=== DATA RECORDS ===
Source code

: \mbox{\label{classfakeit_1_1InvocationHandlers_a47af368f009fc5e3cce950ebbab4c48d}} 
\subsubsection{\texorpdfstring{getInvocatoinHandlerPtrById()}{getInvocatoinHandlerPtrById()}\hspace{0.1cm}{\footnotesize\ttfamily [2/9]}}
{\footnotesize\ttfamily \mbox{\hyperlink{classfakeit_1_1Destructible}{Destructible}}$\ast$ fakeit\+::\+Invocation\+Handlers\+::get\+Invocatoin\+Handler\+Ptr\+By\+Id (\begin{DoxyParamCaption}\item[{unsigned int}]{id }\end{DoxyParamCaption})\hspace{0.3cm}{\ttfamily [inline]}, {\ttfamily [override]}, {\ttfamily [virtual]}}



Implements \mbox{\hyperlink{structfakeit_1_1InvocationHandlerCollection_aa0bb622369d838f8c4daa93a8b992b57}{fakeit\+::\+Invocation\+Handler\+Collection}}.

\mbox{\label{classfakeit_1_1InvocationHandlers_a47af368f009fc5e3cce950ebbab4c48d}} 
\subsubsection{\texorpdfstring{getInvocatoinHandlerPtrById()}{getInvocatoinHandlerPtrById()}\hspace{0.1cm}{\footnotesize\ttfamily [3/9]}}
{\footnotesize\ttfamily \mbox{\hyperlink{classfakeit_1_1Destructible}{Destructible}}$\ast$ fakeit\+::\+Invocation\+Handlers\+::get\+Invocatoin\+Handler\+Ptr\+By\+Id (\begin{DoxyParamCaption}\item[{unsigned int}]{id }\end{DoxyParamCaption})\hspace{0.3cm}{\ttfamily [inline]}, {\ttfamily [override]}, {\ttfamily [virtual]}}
===
▶ WHAT IS REQUIRED:
Retype every record above exactly.

▶ ANSWER FOR THE TASK:
Source code

: \mbox{\label{classfakeit_1_1InvocationHandlers_a47af368f009fc5e3cce950ebbab4c48d}} 
\subsubsection{\texorpdfstring{getInvocatoinHandlerPtrById()}{getInvocatoinHandlerPtrById()}\hspace{0.1cm}{\footnotesize\ttfamily [2/9]}}
{\footnotesize\ttfamily \mbox{\hyperlink{classfakeit_1_1Destructible}{Destructible}}$\ast$ fakeit\+::\+Invocation\+Handlers\+::get\+Invocatoin\+Handler\+Ptr\+By\+Id (\begin{DoxyParamCaption}\item[{unsigned int}]{id }\end{DoxyParamCaption})\hspace{0.3cm}{\ttfamily [inline]}, {\ttfamily [override]}, {\ttfamily [virtual]}}



Implements \mbox{\hyperlink{structfakeit_1_1InvocationHandlerCollection_aa0bb622369d838f8c4daa93a8b992b57}{fakeit\+::\+Invocation\+Handler\+Collection}}.

\mbox{\label{classfakeit_1_1InvocationHandlers_a47af368f009fc5e3cce950ebbab4c48d}} 
\subsubsection{\texorpdfstring{getInvocatoinHandlerPtrById()}{getInvocatoinHandlerPtrById()}\hspace{0.1cm}{\footnotesize\ttfamily [3/9]}}
{\footnotesize\ttfamily \mbox{\hyperlink{classfakeit_1_1Destructible}{Destructible}}$\ast$ fakeit\+::\+Invocation\+Handlers\+::get\+Invocatoin\+Handler\+Ptr\+By\+Id (\begin{DoxyParamCaption}\item[{unsigned int}]{id }\end{DoxyParamCaption})\hspace{0.3cm}{\ttfamily [inline]}, {\ttfamily [override]}, {\ttfamily [virtual]}}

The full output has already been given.